3. Why is the maximum fluorescence (Fm) higher in a dark-adapted leaf than a leaf exposed to bright light?
4. If you were to place a chemical that blocks photosynthesis (electron shuttling in the light reaction) on a leaf, such as the herbicide DCMU (dichloro-methyl-urea), would fluorescence remain high or dramatically decrease? Why?
5. If a leaf were moved to a cold refrigerator, causing metabolism to slow down significantly, would fluorescence remain high or decrease? Why?
6. If Fo is 100 units and Fm 420 units, what is Fv/Fm? Olle Björkman has shown that the quantum yield of PSII (Fv/Fm) of a healthy leaf (dark-adapted) is usually around 0.83. That is, 83% of the photons absorbed by the leaf are being used to shuttle electrons via PSII. In bright light, this number decreases, why?
7. Why should a leaf in bright sunlight have a lower Fv/Fm than one in deep shade or in darkness?
8. If Fs (steady-state fluorescence in light) is 120 units and Fm' is 250 units, what is the fluorescence yield (Y) in the light?
9. If Fm is (420 units), what is the non-photosynthetic quenching (NPQ) of the leaf in question number 8 above?
10. Under the conditions of question 8 and 9 above, what is the rate at which electrons in µmol electrons m^-2 s^-1 are being shuttled in the light reaction of photosynthesis? Assume leaf absorptivity is 0.84 (84% of the PAR is being absorbed) and the light level in PAR is 2,000 µmol photons m^-2 s^-1 (noonday sun)?

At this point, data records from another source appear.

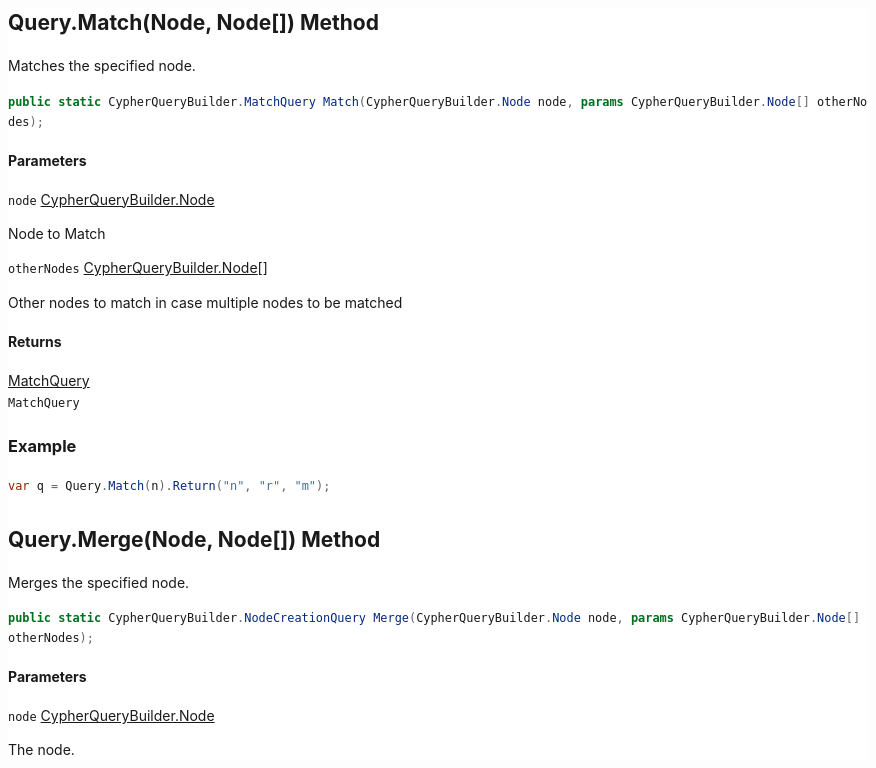 ## Query.Match(Node, Node[]) Method

Matches the specified node.

```csharp
public static CypherQueryBuilder.MatchQuery Match(CypherQueryBuilder.Node node, params CypherQueryBuilder.Node[] otherNodes);
```
#### Parameters

<a name='CypherQueryBuilder.Query.Match(CypherQueryBuilder.Node,CypherQueryBuilder.Node[]).node'></a>

`node` [CypherQueryBuilder.Node](https://docs.microsoft.com/en-us/dotnet/api/CypherQueryBuilder.Node 'CypherQueryBuilder.Node')

Node to Match

<a name='CypherQueryBuilder.Query.Match(CypherQueryBuilder.Node,CypherQueryBuilder.Node[]).otherNodes'></a>

`otherNodes` [CypherQueryBuilder.Node](https://docs.microsoft.com/en-us/dotnet/api/CypherQueryBuilder.Node 'CypherQueryBuilder.Node')[[]](https://docs.microsoft.com/en-us/dotnet/api/System.Array 'System.Array')

Other nodes to match in case multiple nodes to be matched

#### Returns
[MatchQuery](index.md#CypherQueryBuilder.MatchQuery 'CypherQueryBuilder.MatchQuery')  
`MatchQuery`

### Example
  
```csharp  
var q = Query.Match(n).Return("n", "r", "m");  
```

<a name='CypherQueryBuilder.Query.Merge(CypherQueryBuilder.Node,CypherQueryBuilder.Node[])'></a>

## Query.Merge(Node, Node[]) Method

Merges the specified node.

```csharp
public static CypherQueryBuilder.NodeCreationQuery Merge(CypherQueryBuilder.Node node, params CypherQueryBuilder.Node[] otherNodes);
```
#### Parameters

<a name='CypherQueryBuilder.Query.Merge(CypherQueryBuilder.Node,CypherQueryBuilder.Node[]).node'></a>

`node` [CypherQueryBuilder.Node](https://docs.microsoft.com/en-us/dotnet/api/CypherQueryBuilder.Node 'CypherQueryBuilder.Node')

The node.
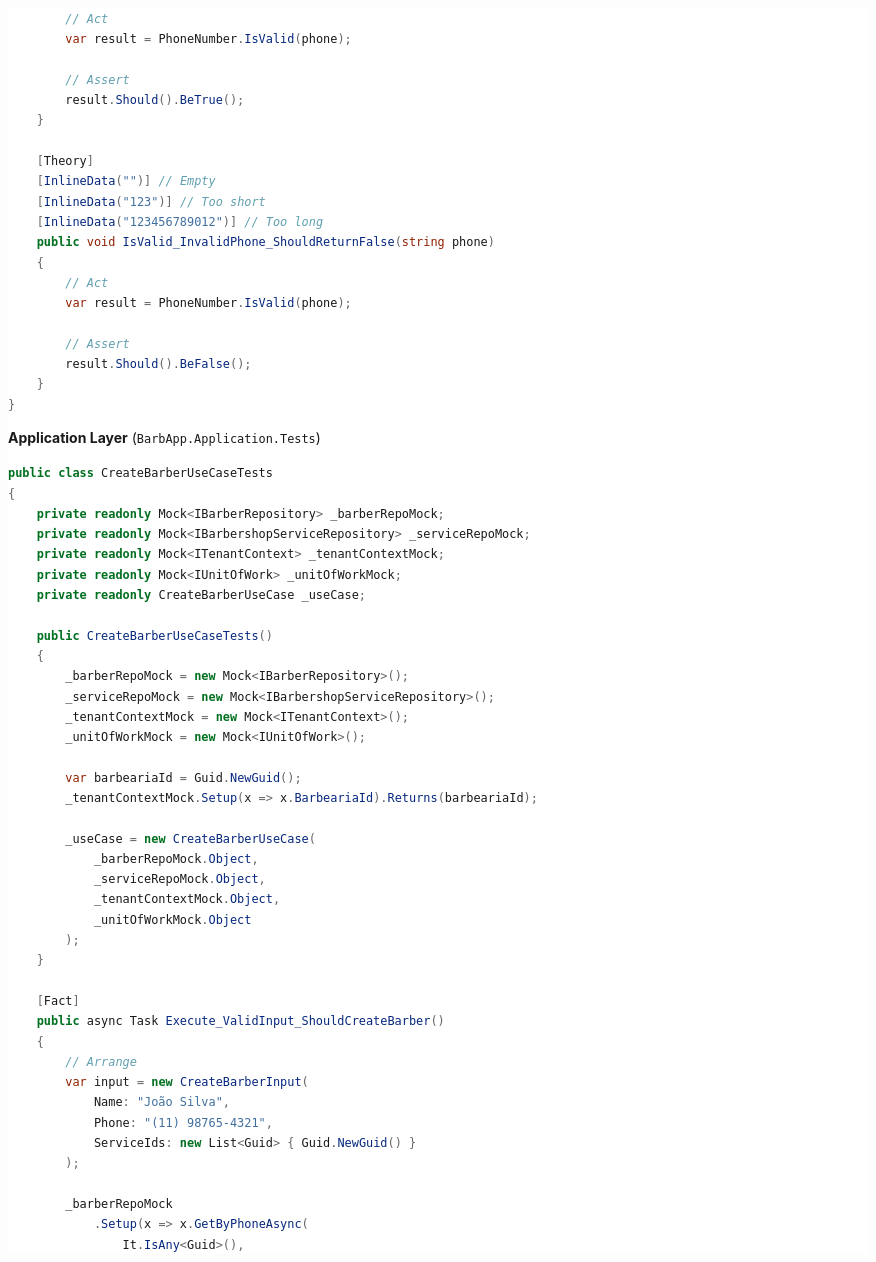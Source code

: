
 ```csharp
        // Act
        var result = PhoneNumber.IsValid(phone);

        // Assert
        result.Should().BeTrue();
    }

    [Theory]
    [InlineData("")] // Empty
    [InlineData("123")] // Too short
    [InlineData("123456789012")] // Too long
    public void IsValid_InvalidPhone_ShouldReturnFalse(string phone)
    {
        // Act
        var result = PhoneNumber.IsValid(phone);

        // Assert
        result.Should().BeFalse();
    }
}
```

**Application Layer** (`BarbApp.Application.Tests`)

```csharp
public class CreateBarberUseCaseTests
{
    private readonly Mock<IBarberRepository> _barberRepoMock;
    private readonly Mock<IBarbershopServiceRepository> _serviceRepoMock;
    private readonly Mock<ITenantContext> _tenantContextMock;
    private readonly Mock<IUnitOfWork> _unitOfWorkMock;
    private readonly CreateBarberUseCase _useCase;

    public CreateBarberUseCaseTests()
    {
        _barberRepoMock = new Mock<IBarberRepository>();
        _serviceRepoMock = new Mock<IBarbershopServiceRepository>();
        _tenantContextMock = new Mock<ITenantContext>();
        _unitOfWorkMock = new Mock<IUnitOfWork>();

        var barbeariaId = Guid.NewGuid();
        _tenantContextMock.Setup(x => x.BarbeariaId).Returns(barbeariaId);

        _useCase = new CreateBarberUseCase(
            _barberRepoMock.Object,
            _serviceRepoMock.Object,
            _tenantContextMock.Object,
            _unitOfWorkMock.Object
        );
    }

    [Fact]
    public async Task Execute_ValidInput_ShouldCreateBarber()
    {
        // Arrange
        var input = new CreateBarberInput(
            Name: "João Silva",
            Phone: "(11) 98765-4321",
            ServiceIds: new List<Guid> { Guid.NewGuid() }
        );

        _barberRepoMock
            .Setup(x => x.GetByPhoneAsync(
                It.IsAny<Guid>(),
```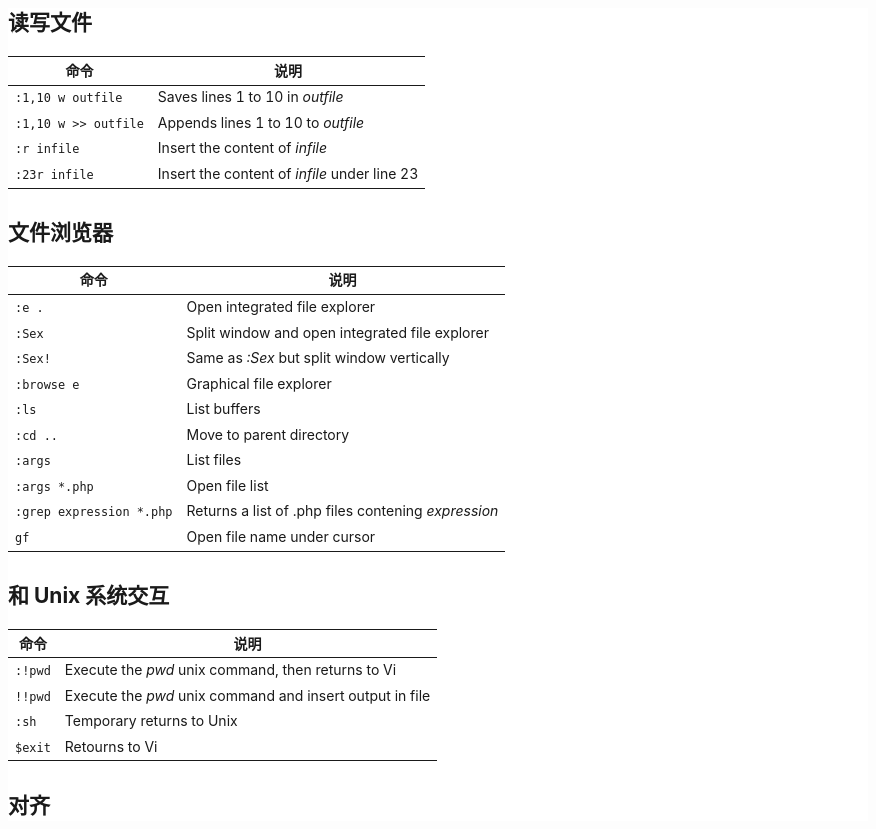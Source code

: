 

## 读写文件

| 命令                 | 说明                                         |
| -------------------- | -------------------------------------------- |
| `:1,10 w outfile`    | Saves lines 1 to 10 in *outfile*             |
| `:1,10 w >> outfile` | Appends lines 1 to 10 to *outfile*           |
| `:r infile`          | Insert the content of *infile*               |
| `:23r infile`        | Insert the content of *infile* under line 23 |



## 文件浏览器

| 命令                     | 说明                                                |
| ------------------------ | --------------------------------------------------- |
| `:e .`                   | Open integrated file explorer                       |
| `:Sex`                   | Split window and open integrated file explorer      |
| `:Sex!`                  | Same as *:Sex* but split window vertically          |
| `:browse e`              | Graphical file explorer                             |
| `:ls`                    | List buffers                                        |
| `:cd ..`                 | Move to parent directory                            |
| `:args`                  | List files                                          |
| `:args *.php`            | Open file list                                      |
| `:grep expression *.php` | Returns a list of .php files contening *expression* |
| `gf`                     | Open file name under cursor                         |

## 和 Unix 系统交互

| 命令    | 说明                                                     |
| ------- | -------------------------------------------------------- |
| `:!pwd` | Execute the *pwd* unix command, then returns to Vi       |
| `!!pwd` | Execute the *pwd* unix command and insert output in file |
| `:sh`   | Temporary returns to Unix                                |
| `$exit` | Retourns to Vi                                           |

## 对齐
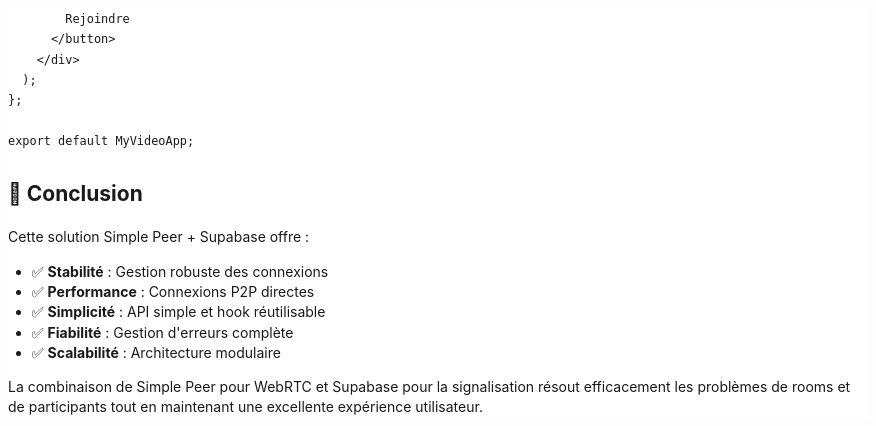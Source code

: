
 ```tsx
        Rejoindre
      </button>
    </div>
  );
};

export default MyVideoApp;
```

## 🎉 Conclusion

Cette solution Simple Peer + Supabase offre :

- ✅ **Stabilité** : Gestion robuste des connexions
- ✅ **Performance** : Connexions P2P directes
- ✅ **Simplicité** : API simple et hook réutilisable
- ✅ **Fiabilité** : Gestion d'erreurs complète
- ✅ **Scalabilité** : Architecture modulaire

La combinaison de Simple Peer pour WebRTC et Supabase pour la signalisation résout efficacement les problèmes de rooms et de participants tout en maintenant une excellente expérience utilisateur. 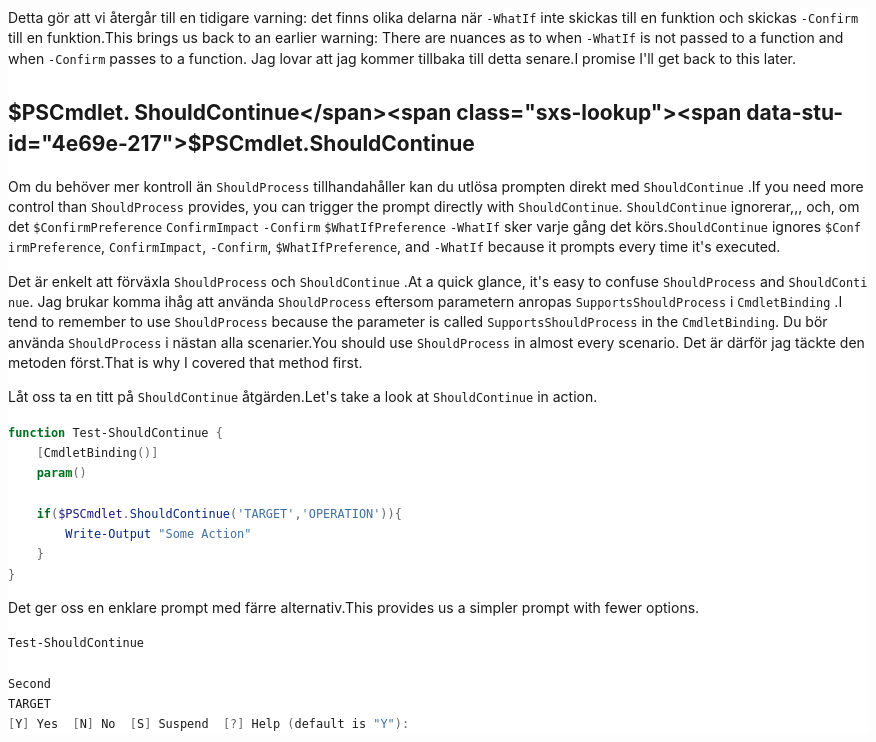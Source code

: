 <span data-ttu-id="4e69e-215">Detta gör att vi återgår till en tidigare varning: det finns olika delarna när `-WhatIf` inte skickas till en funktion och skickas `-Confirm` till en funktion.</span><span class="sxs-lookup"><span data-stu-id="4e69e-215">This brings us back to an earlier warning: There are nuances as to when `-WhatIf` is not passed to a function and when `-Confirm` passes to a function.</span></span> <span data-ttu-id="4e69e-216">Jag lovar att jag kommer tillbaka till detta senare.</span><span class="sxs-lookup"><span data-stu-id="4e69e-216">I promise I'll get back to this later.</span></span>

## <a name="pscmdletshouldcontinue"></a><span data-ttu-id="4e69e-217">$PSCmdlet. ShouldContinue</span><span class="sxs-lookup"><span data-stu-id="4e69e-217">$PSCmdlet.ShouldContinue</span></span>

<span data-ttu-id="4e69e-218">Om du behöver mer kontroll än `ShouldProcess` tillhandahåller kan du utlösa prompten direkt med `ShouldContinue` .</span><span class="sxs-lookup"><span data-stu-id="4e69e-218">If you need more control than `ShouldProcess` provides, you can trigger the prompt directly with `ShouldContinue`.</span></span> <span data-ttu-id="4e69e-219">`ShouldContinue` ignorerar,,, och, om det `$ConfirmPreference` `ConfirmImpact` `-Confirm` `$WhatIfPreference` `-WhatIf` sker varje gång det körs.</span><span class="sxs-lookup"><span data-stu-id="4e69e-219">`ShouldContinue` ignores `$ConfirmPreference`, `ConfirmImpact`, `-Confirm`, `$WhatIfPreference`, and `-WhatIf` because it prompts every time it's executed.</span></span>

<span data-ttu-id="4e69e-220">Det är enkelt att förväxla `ShouldProcess` och `ShouldContinue` .</span><span class="sxs-lookup"><span data-stu-id="4e69e-220">At a quick glance, it's easy to confuse `ShouldProcess` and `ShouldContinue`.</span></span> <span data-ttu-id="4e69e-221">Jag brukar komma ihåg att använda `ShouldProcess` eftersom parametern anropas `SupportsShouldProcess` i `CmdletBinding` .</span><span class="sxs-lookup"><span data-stu-id="4e69e-221">I tend to remember to use `ShouldProcess` because the parameter is called `SupportsShouldProcess` in the `CmdletBinding`.</span></span>
<span data-ttu-id="4e69e-222">Du bör använda `ShouldProcess` i nästan alla scenarier.</span><span class="sxs-lookup"><span data-stu-id="4e69e-222">You should use `ShouldProcess` in almost every scenario.</span></span> <span data-ttu-id="4e69e-223">Det är därför jag täckte den metoden först.</span><span class="sxs-lookup"><span data-stu-id="4e69e-223">That is why I covered that method first.</span></span>

<span data-ttu-id="4e69e-224">Låt oss ta en titt på `ShouldContinue` åtgärden.</span><span class="sxs-lookup"><span data-stu-id="4e69e-224">Let's take a look at `ShouldContinue` in action.</span></span>

```powershell
function Test-ShouldContinue {
    [CmdletBinding()]
    param()

    if($PSCmdlet.ShouldContinue('TARGET','OPERATION')){
        Write-Output "Some Action"
    }
}
```

<span data-ttu-id="4e69e-225">Det ger oss en enklare prompt med färre alternativ.</span><span class="sxs-lookup"><span data-stu-id="4e69e-225">This provides us a simpler prompt with fewer options.</span></span>

```powershell
Test-ShouldContinue

Second
TARGET
[Y] Yes  [N] No  [S] Suspend  [?] Help (default is "Y"):
```


[ursprunglig version]: https://powershellexplained.com/2020-03-15-Powershell-shouldprocess-whatif-confirm-shouldcontinue-everything/
[original version]: https://powershellexplained.com/2020-03-15-Powershell-shouldprocess-whatif-confirm-shouldcontinue-everything/
[powershellexplained.com]: https://powershellexplained.com/
[@KevinMarquette]: https://twitter.com/KevinMarquette
[vanliga parametrar]: /powershell/module/microsoft.powershell.core/about/about_commonparameters
[common parameters]: /powershell/module/microsoft.powershell.core/about/about_commonparameters
[allt du ville veta om hash]: everything-about-hashtable.md
[everything you wanted to know about hashtables]: everything-about-hashtable.md
[RFC]: https://github.com/PowerShell/PowerShell-RFC/pull/221#issuecomment-592954839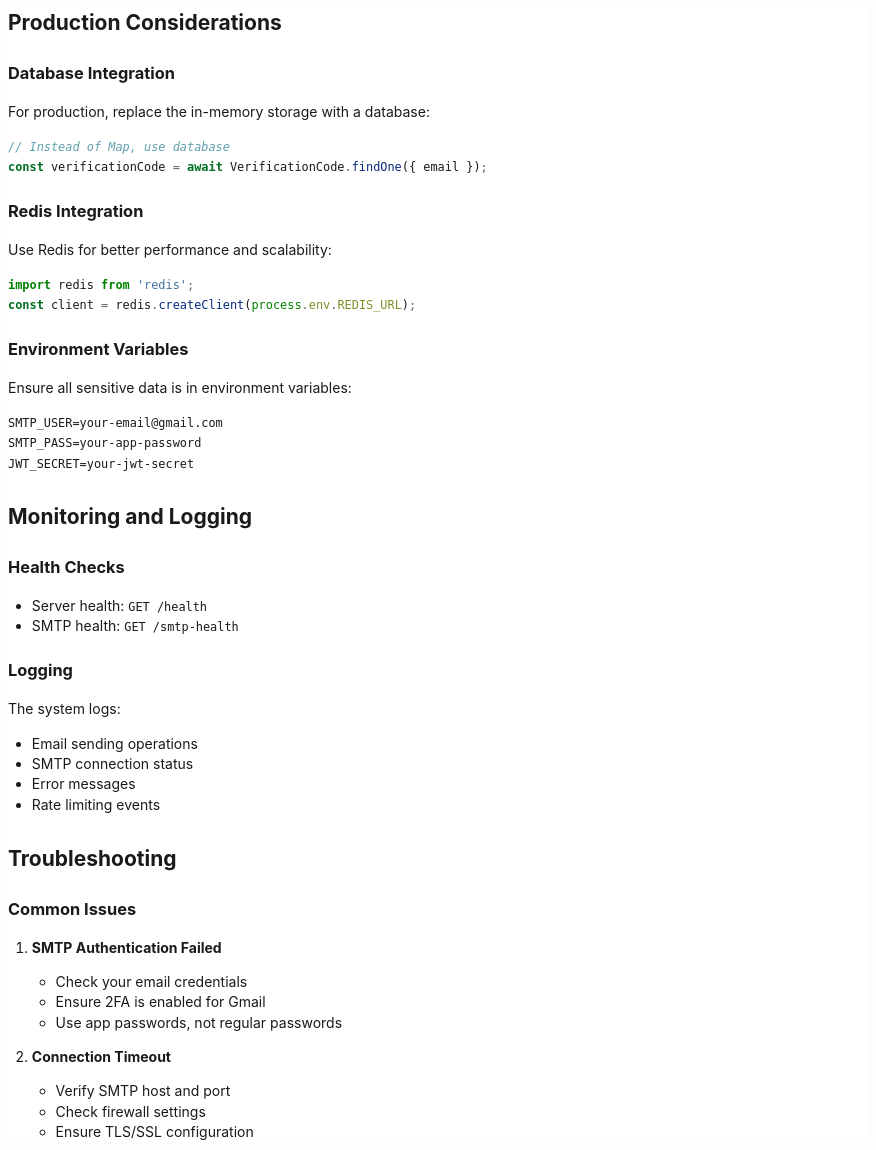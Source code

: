 ## Production Considerations

### Database Integration
For production, replace the in-memory storage with a database:

```javascript
// Instead of Map, use database
const verificationCode = await VerificationCode.findOne({ email });
```

### Redis Integration
Use Redis for better performance and scalability:

```javascript
import redis from 'redis';
const client = redis.createClient(process.env.REDIS_URL);
```

### Environment Variables
Ensure all sensitive data is in environment variables:

```env
SMTP_USER=your-email@gmail.com
SMTP_PASS=your-app-password
JWT_SECRET=your-jwt-secret
```

## Monitoring and Logging

### Health Checks
- Server health: `GET /health`
- SMTP health: `GET /smtp-health`

### Logging
The system logs:
- Email sending operations
- SMTP connection status
- Error messages
- Rate limiting events

## Troubleshooting

### Common Issues

1. **SMTP Authentication Failed**
   - Check your email credentials
   - Ensure 2FA is enabled for Gmail
   - Use app passwords, not regular passwords

2. **Connection Timeout**
   - Verify SMTP host and port
   - Check firewall settings
   - Ensure TLS/SSL configuration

11. Leaves must dissipate excess light energy (they can not run and hide in the shade or put up a beach umbrella). Excess light energy occurs at midday or when stomata close in response to drought or when leaves are cold (slows down Calvin cycle). The "xanthophyll cycle" is one means of photoprotection against excessive light energy. Xanthopyll cycling is thought to dissipate excess light energy through enhanced heat loss and a reduction in the transmembrane-proton gradient (thylakoid proton gradient), although the mechanisms are not fully understood. Dissipation of excess energy can exceed 60% of the total absorbed. Xanthophyll pigments are interconvertable from Violoxanthin (in darkness) to Antheroxanthin and finally to Zeaxanthin (in bright light). The conversion of Violaxanthin to Zeaxanthin is by removal of oxygen (de-epoxidation) catalyzed by the enzyme "De-epoxidase." But the De-epoxidase enzyme is unusual because its pH optimum is very low, around 5.2.
12. Why would xanthophyll cycling be initiated by a low pH? (hint: consider that the underlying mechanism by which light energy is converted to chemical energy in thylakoid membranes of chloroplasts is via a transmembrane-proton gradient, via the chemiosmotic theory of Peter Mitchell).
13. In bright light, would leaves primarily be in a zeaxanthin form of xanthophyll or a violaxanthin form? Why?
14. Which type of leaf would probably have an overall higher xanthophyll content, a shade leaf or sun leaf? Why?
15. When would alpine conifers (e.g. pine trees at high elevation) have the highest xanthophyll content in their leaves, spring or winter? How about their zeaxanthin content at midday, spring or winter?